PROBLEM REQUIREMENTS
Look for the line containing "The proof-of-concept test" in the listing below. Retype that line and every subsequent line through the last one, and only those.

DATA EXTRACTS
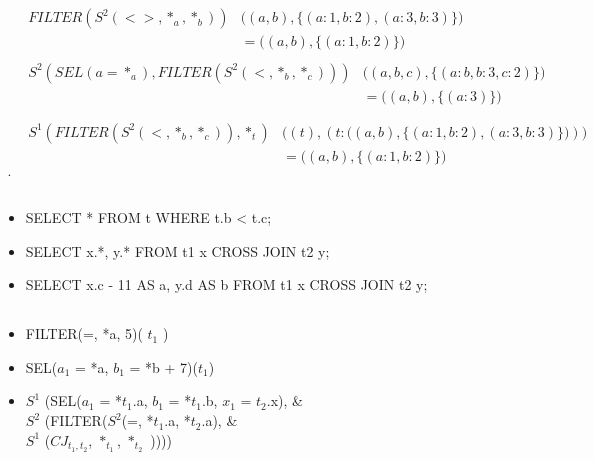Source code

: \documentclass[a4paper]{article}
\begin{document}
	\subsection{}
	\begin{align}
		&\begin{aligned}
			FILTER(S^2(<>, *_{a}, *_{b})) &\big((a, b), \{(a: 1, b: 2), (a: 3,
			b: 3)\}\big) \\
										  &= \big( (a, b), \{(a: 1, b: 2)\} \big)
		\end{aligned} \\
		&\begin{aligned}
			S^{2}(SEL(a = *_{a}), FILTER(S^{2}(<, *_{b}, *_{c}))) &\big((a, b,
			c), \{(a: b, b: 3, c: 2)\}\big) \\
																	 &= \big((a, b),
																		 \{(a:
																		 3)\}) \\
		\end{aligned} \\
		&\begin{aligned}
			S^1(FILTER(S^2(<, *_{b}, *_{c})), *_{t}) &\Big((t), {(t: \big((a, b),
			\{(a: 1, b: 2), (a: 3, b: 3)\}\big))}\Big) \\
													 &= \big((a, b), \{(a: 1, b: 2)\}\big)
		\end{aligned} \\
	.\end{align}
	\subsection{}
	\begin{itemize}
		\item SELECT * FROM t WHERE t.b < t.c;
		\item SELECT x.*, y.* FROM t1 x CROSS JOIN t2 y;
		\item SELECT x.c - 11 AS a, y.d AS b FROM t1 x CROSS JOIN t2 y;
	\end{itemize}
	\subsection{}
	\begin{itemize}
		\item FILTER(=, *a, 5)( $t_1$ )
		\item SEL($a_1$ = *a, $b_1$ = *b + 7)($t_1$)
		\item \begin{aligned}
				$S^1$ (SEL($a_1$ = *$t_1$.a, $b_1$ = *$t_1$.b, $x_1$ = $t_2$.x),
				&\\
				$S^2$ (FILTER($S^2$(=, *$t_1$.a, *$t_2$.a), & \\
				$S^1$ ($CJ_{t_1, t_2}$, $*_{t_1}$, $*_{t_2}$ ))))
			\end{aligned}
	\end{itemize}
\end{document}

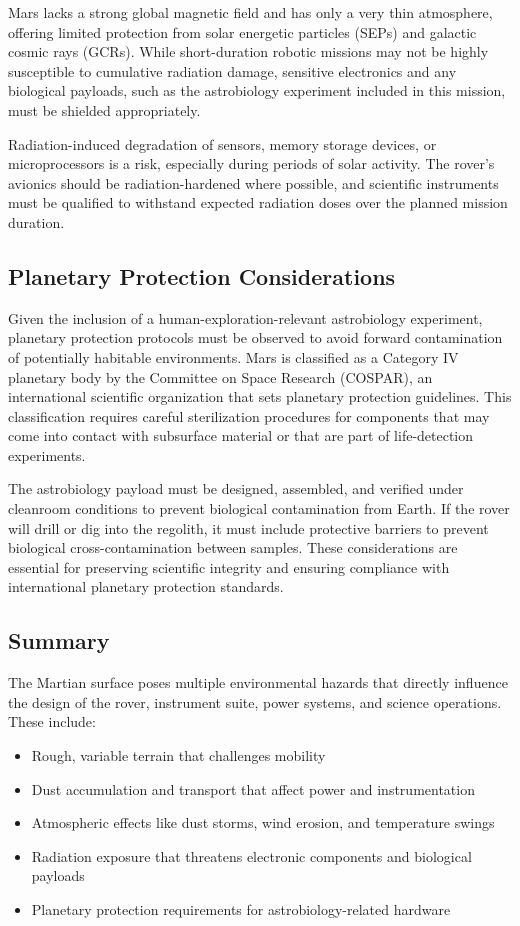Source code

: \documentclass[12pt]{article}
\begin{document}
Mars lacks a strong global magnetic field and has only a very thin atmosphere, offering limited protection from solar energetic particles (SEPs) and galactic cosmic rays (GCRs). While short-duration robotic missions may not be highly susceptible to cumulative radiation damage, sensitive electronics and any biological payloads, such as the astrobiology experiment included in this mission, must be shielded appropriately.

Radiation-induced degradation of sensors, memory storage devices, or microprocessors is a risk, especially during periods of solar activity. The rover’s avionics should be radiation-hardened where possible, and scientific instruments must be qualified to withstand expected radiation doses over the planned mission duration.

\subsection*{Planetary Protection Considerations}

Given the inclusion of a human-exploration-relevant astrobiology experiment, planetary protection protocols must be observed to avoid forward contamination of potentially habitable environments. Mars is classified as a Category IV planetary body by the Committee on Space Research (COSPAR), an international scientific organization that sets planetary protection guidelines. This classification requires careful sterilization procedures for components that may come into contact with subsurface material or that are part of life-detection experiments.

The astrobiology payload must be designed, assembled, and verified under cleanroom conditions to prevent biological contamination from Earth. If the rover will drill or dig into the regolith, it must include protective barriers to prevent biological cross-contamination between samples. These considerations are essential for preserving scientific integrity and ensuring compliance with international planetary protection standards.

\subsection*{Summary}

The Martian surface poses multiple environmental hazards that directly influence the design of the rover, instrument suite, power systems, and science operations. These include:
\begin{itemize}
    \item Rough, variable terrain that challenges mobility
    \item Dust accumulation and transport that affect power and instrumentation
    \item Atmospheric effects like dust storms, wind erosion, and temperature swings
    \item Radiation exposure that threatens electronic components and biological payloads
    \item Planetary protection requirements for astrobiology-related hardware
\end{itemize}
\end{document}
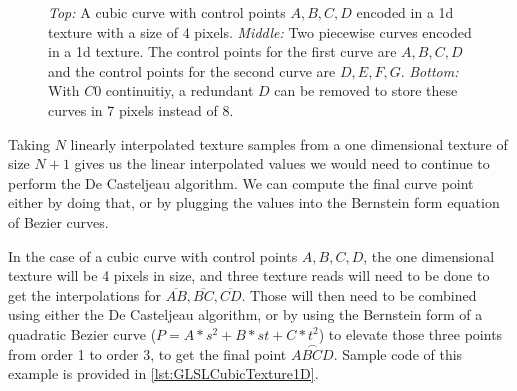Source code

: \documentclass{jcgt}
\begin{document}
  \begin{figure}

    \vspace{5mm}


    \vspace{5mm}

    \caption{\textit{Top:} A cubic curve with control points $A,B,C,D$ encoded in a 1d texture with a size of 4 pixels.  \textit{Middle:} Two piecewise curves encoded in a 1d texture.  The control points for the first curve are $A,B,C,D$ and the control points for the second curve are $D,E,F,G$.  \textit{Bottom:} With $C0$ continuitiy, a redundant $D$ can be removed to store these curves in 7 pixels instead of 8. }    
    \label{fig:texlayeout1d}
  \end{figure}

Taking $N$ linearly interpolated texture samples from a one dimensional texture of size $N+1$ gives us the linear interpolated values we would need to continue to perform the De Casteljeau algorithm.  We can compute the final curve point either by doing that, or by plugging the values into the Bernstein form equation of Bezier curves.

In the case of a cubic curve with control points $A,B,C,D$, the one dimensional texture will be 4 pixels in size, and three texture reads will need to be done to get the interpolations for $\overline{AB},\overline{BC},\overline{CD}$.  Those will then need to be combined using either the De Casteljeau algorithm, or by using the Bernstein form of a quadratic Bezier curve ($P = A*s^2 + B*st + C*t^2$) to elevate those three points from order 1 to order 3, to get the final point $\stackrel{\frown}{ABCD}$.  Sample code of this example is provided in \autoref{lst:GLSLCubicTexture1D}.
\end{document}
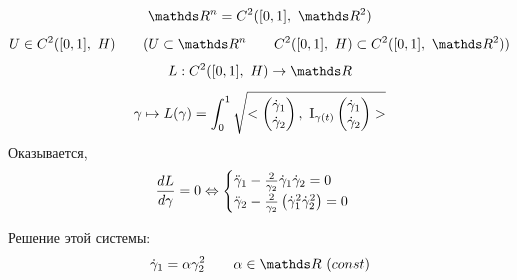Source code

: \documentclass[main]{subfiles}
\begin{document}
    \begin{Utv}
      \[\R^n = C^2 ([0,1],\ \R^2)\]
      \[U \in C^2 ([0,1],\ H) \qq (U \subset \R^n \qq C^2 ([0,1],\ H) \subset C^2 ([0,1],\ \R^2))\]
      \[L: C^2 ([0,1],\ H) \ra \R\]
      \[\gamma \mapsto L(\gamma) = \int_0^1 \sqrt{<\begin{pmatrix}
        \dot{\gamma}_1\\
        \dot{\gamma}_2
      \end{pmatrix},\ \RNumb{1}_{\gamma(t)} \begin{pmatrix}
        \dot{\gamma}_1\\
        \dot{\gamma}_2
      \end{pmatrix}>}\]
      Оказывается,
      \[\frac{d L}{d \gamma} = 0 \Leftrightarrow \begin{cases}
      \ddot{\gamma}_1 - \frac{2}{\gamma_2} \dot{\gamma}_1 \dot{\gamma}_2 = 0\\
      \ddot{\gamma}_2 - \frac{2}{\gamma_2} \left(\dot{\gamma}_1^2 \dot{\gamma}_2^2\right) = 0
      \end{cases}\]
    \end{Utv}

    \begin{utv}
        Решение этой системы:
        \[\dot{\gamma}_1 = \alpha \gamma_2^2 \qq \alpha \in \R \ (const)\]
    \end{utv}
\end{document}
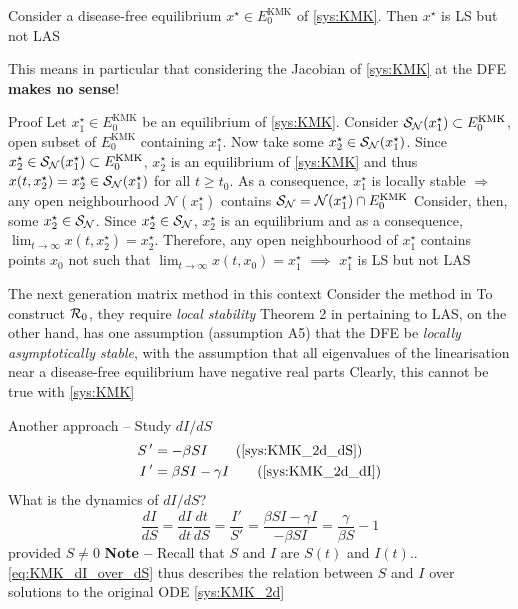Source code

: \documentclass[aspectratio=169]{beamer}\usepackage[]{graphicx}\usepackage[]{xcolor}
\begin{document}
\begin{frame}
\begin{proposition}
Consider a disease-free equilibrium $x^\star\in E_0^\text{KMK}$ of \eqref{sys:KMK}. Then $x^\star$ is LS but not LAS  
\end{proposition}
\vfill
This means in particular that considering the Jacobian of \eqref{sys:KMK} at the DFE \textbf{makes no sense}!
\end{frame}

\begin{frame}{Proof}
Let $x_1^\star\in E_0^\text{KMK}$ be an equilibrium of \eqref{sys:KMK}.
Consider $\S_\mathcal{N}(x_1^\star)\subset E_0^\text{KMK}$, open subset of $E_0^\text{KMK}$ containing $x_1^\star$.
Now take some $x_2^\star\in\S_\mathcal{N}(x_1^\star)$. Since $x_2^\star\in\S_\mathcal{N}(x_1^\star)\subset E_0^\text{KMK}$, $x_2^\star$ is an equilibrium of \eqref{sys:KMK} and thus $x(t,x_2^\star)=x_2^\star\in\S_\mathcal{N}(x_1^\star)$ for all $t\geq t_0$.
As a consequence, $x_1^\star$ is locally stable
\vfill
$\Rightarrow$ any open neighbourhood $\mathcal{N}(x_1^\star)$ contains $\S_\mathcal{N}=\mathcal{N}(x_1^\star)\cap E_0^\text{KMK}$
\vfill
Consider, then, some $x_2^\star\in\S_\mathcal{N}$.
Since $x_2^\star\in\S_\mathcal{N}$, $x_2^\star$ is an equilibrium and as a consequence, $\lim_{t\to\infty}x(t,x_2^\star)=x_2^\star$.
Therefore, any open neighbourhood of $x_1^\star$ contains points $x_0$ not such that $\lim_{t\to\infty}x(t,x_0)=x_1^\star$ $\implies$ $x_1^\star$ is LS but not LAS
\end{frame}

\begin{frame}{The next generation matrix method in this context}
Consider the method in \cite{VdDWatmough2002}
\vfill
To construct $\R_0$, they require \emph{local stability}
\vfill
Theorem 2 in \cite{VdDWatmough2002} pertaining to LAS, on the other hand, has one assumption (assumption A5) that the DFE be \emph{locally asymptotically stable}, with the assumption that all eigenvalues of the linearisation near a disease-free equilibrium have negative real parts
\vfill
Clearly, this cannot be true with \eqref{sys:KMK}
\end{frame}


\begin{frame}{Another approach -- Study $dI/dS$}
  \begin{align}
  S\pprime &= -\beta SI \tag{\ref{sys:KMK_2d_dS}}\\
  I\pprime &= \beta SI-\gamma I  \tag{\ref{sys:KMK_2d_dI}}
  \end{align}
  \vfill
  What is the dynamics of $dI/dS$? 
  \begin{equation}
    \label{eq:KMK_dI_over_dS}
    \frac{dI}{dS}
    =\frac{dI}{dt}\frac{dt}{dS}
    =\frac{I'}{S'}
    =\frac{\beta SI-\gamma I}{-\beta SI}
    =\frac{\gamma}{\beta S}-1
  \end{equation}
 provided $S\neq 0$
  \vfill
  \textbf{Note --} Recall that $S$ and $I$ are $S(t)$ and $I(t)$.. \eqref{eq:KMK_dI_over_dS} thus describes the relation between $S$ and $I$ over solutions to the original ODE \eqref{sys:KMK_2d}
\end{frame}
\end{document}
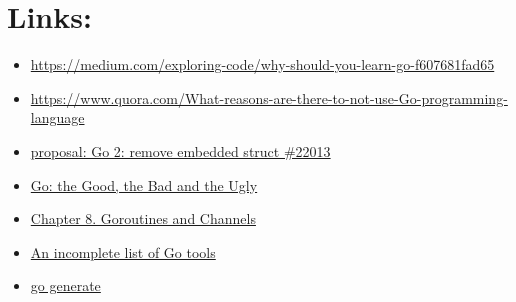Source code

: \documentclass[11pt]{article}
\begin{document}
\section*{Links:}
\label{sec:orgheadline25}
\begin{itemize}
\item \url{https://medium.com/exploring-code/why-should-you-learn-go-f607681fad65}
\item \url{https://www.quora.com/What-reasons-are-there-to-not-use-Go-programming-language}
\item \href{https://github.com/golang/go/issues/22013}{proposal: Go 2: remove embedded struct \#22013}
\item \href{https://bluxte.net/musings/2018/04/10/go-good-bad-ugly/#a-few-days-later-3-on-hacker-news}{Go: the Good, the Bad and the Ugly}
\item \href{https://notes.shichao.io/gopl/ch8/}{Chapter 8. Goroutines and Channels}
\item \href{https://dominik.honnef.co/posts/2014/12/an_incomplete_list_of_go_tools/}{An incomplete list of Go tools}
\item \href{https://blog.carlmjohnson.net/post/2016-11-27-how-to-use-go-generate/}{go generate}
\end{itemize}
\end{document}

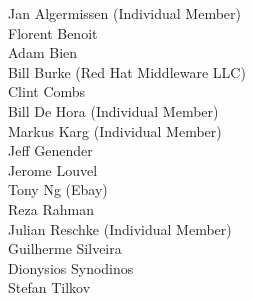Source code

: Jan Algermissen (Individual Member) \\
Florent Benoit \\
Adam Bien \\
Bill Burke (Red Hat Middleware LLC) \\
Clint Combs \\
Bill De Hora (Individual Member) \\ 
Markus Karg (Individual Member) \\
Jeff Genender \\
Jerome Louvel \\
Tony Ng (Ebay) \\
Reza Rahman \\
Julian Reschke (Individual Member) \\
Guilherme Silveira \\
Dionysios Synodinos \\
Stefan Tilkov


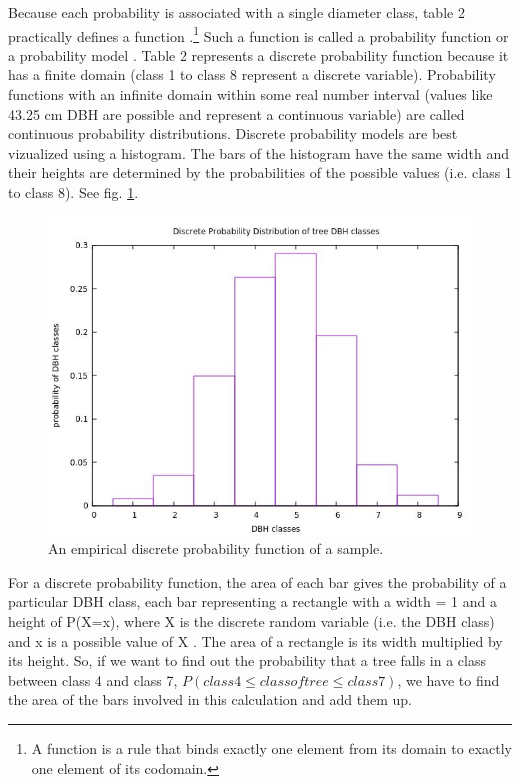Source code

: \documentclass {article}
\begin{document}
Because each probability is associated with a single diameter class, table 2 practically defines a function \cite{lial_calculus_2012}.\footnote{A function is a rule that binds exactly one element from its domain to exactly one element of its codomain\cite{takahashi_manga_2012}.}
 Such a function is called a probability function \cite{lial_calculus_2012} or a probability model \cite{pfeffer_practical_2016}. 
Table 2 represents a discrete probability function because it has a finite domain (class 1 to class 8 represent a discrete variable).
 Probability functions with an infinite domain within some real number interval (values like 43.25 cm DBH are possible and represent a continuous variable) are called continuous probability distributions.  
Discrete probability models are best vizualized using a histogram. The bars of the histogram have the same width and their heights are determined by the probabilities of the possible values (i.e. class 1 to class 8). See fig. \ref{fig: discrete prob}.
\begin{figure} [H]
\includegraphics[width=\linewidth] {fig2.jpg}
\caption{An empirical discrete probability function of a sample.}
\label{fig: discrete prob}
\end{figure}
For a discrete probability function, the area of each bar gives the probability of a particular DBH class, each bar representing a rectangle with a width = 1 and a height of P(X=x), where X is the discrete random variable (i.e. the DBH class) and x is a possible value of X \cite{lial_calculus_2012}.
 The area of a rectangle is its width multiplied by its height. So, if we want to find out the probability that a tree falls in a class between class 4 and class 7, $P(class 4 \leq class of tree \leq class 7)$, we have to find the area of the bars involved in this calculation and add them up.
\end{document}
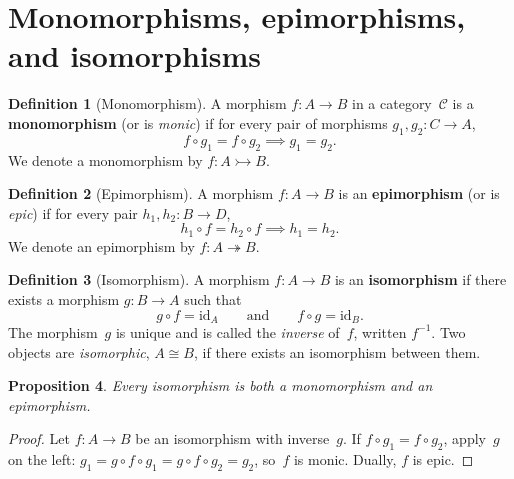 \documentclass[a4paper,12pt]{book}
\newcommand{\id}{\mathrm{id}}
\theoremstyle{definition}
\newtheorem{definition}{Definition}[section]
\theoremstyle{plain}
\newtheorem{proposition}[definition]{Proposition}
\theoremstyle{remark}
\begin{document}
\section{Monomorphisms, epimorphisms, and isomorphisms}
\label{sec:mono-epi-iso}

\begin{definition}[Monomorphism]\label{def:mono}
A morphism $f\colon A\to B$ in a category~$\mathcal{C}$ is a
\textbf{monomorphism} (or is \emph{monic}) if for every pair of
morphisms $g_1,g_2\colon C\to A$,
\[
    f\circ g_1 = f\circ g_2 \implies g_1 = g_2.
\]
We denote a monomorphism by $f\colon A\rightarrowtail B$.
\end{definition}

\begin{definition}[Epimorphism]\label{def:epi}
A morphism $f\colon A\to B$ is an \textbf{epimorphism} (or is
\emph{epic}) if for every pair $h_1,h_2\colon B\to D$,
\[
    h_1\circ f = h_2\circ f \implies h_1 = h_2.
\]
We denote an epimorphism by $f\colon A\twoheadrightarrow B$.
\end{definition}

\begin{definition}[Isomorphism]\label{def:iso}
A morphism $f\colon A\to B$ is an \textbf{isomorphism} if there exists a
morphism $g\colon B\to A$ such that
\[
    g\circ f = \id_A \qquad\text{and}\qquad f\circ g = \id_B.
\]
The morphism~$g$ is unique and is called the \emph{inverse} of~$f$,
written $f^{-1}$.  Two objects are \emph{isomorphic},
$A\cong B$, if there exists an isomorphism
between them.
\end{definition}

\begin{proposition}\label{prop:iso-mono-epi}
Every isomorphism is both a monomorphism and an epimorphism.
\end{proposition}

\begin{proof}
Let $f\colon A\to B$ be an isomorphism with inverse~$g$.
If $f\circ g_1 = f\circ g_2$, apply~$g$ on the left:
$g_1 = g\circ f\circ g_1 = g\circ f\circ g_2 = g_2$,
so~$f$ is monic.  Dually, $f$ is epic.
\end{proof}
\end{document}
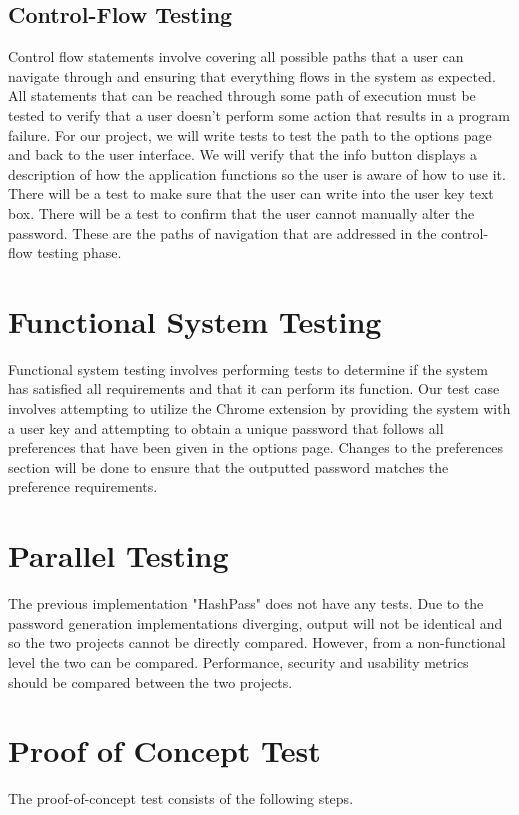 \documentclass[12pt]{article}
\begin{document}
\subsection{Control-Flow Testing}
Control flow statements involve covering all possible paths that a user can navigate through and ensuring that everything flows in the system as expected. All statements that can be reached through some path of execution must be tested to verify that a user doesn't perform some action that results in a program failure. For our project, we will write tests to test the path to the options page and back to the user interface. We will verify that the info button displays a description of how the application functions so the user is aware of how to use it. There will be a test to make sure that the user can write into the user key text box. There will be a test to confirm that the user cannot manually alter the password. These are the paths of navigation that are addressed in the control-flow testing phase.


\section{Functional System Testing}
Functional system testing involves performing tests to determine if the system has satisfied all requirements and that it can perform its function. Our test case involves attempting to utilize the Chrome extension by providing the system with a user key and attempting to obtain a unique password that follows all preferences that have been given in the options page. Changes to the preferences section will be done to ensure that the outputted password matches the preference requirements.

\section{Parallel Testing}
The previous implementation "HashPass" does not have any tests. Due to the password generation implementations diverging, output will not be identical and so the two projects cannot be directly compared. However, from a non-functional level the two can be compared. Performance, security and usability metrics should be compared between the two projects.

\section{Proof of Concept Test}
The proof-of-concept test consists of the following steps.
\newline
\end{document}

EXERCISE RESPONSE
The proof-of-concept test consists of the following steps.
\newline
\end{document}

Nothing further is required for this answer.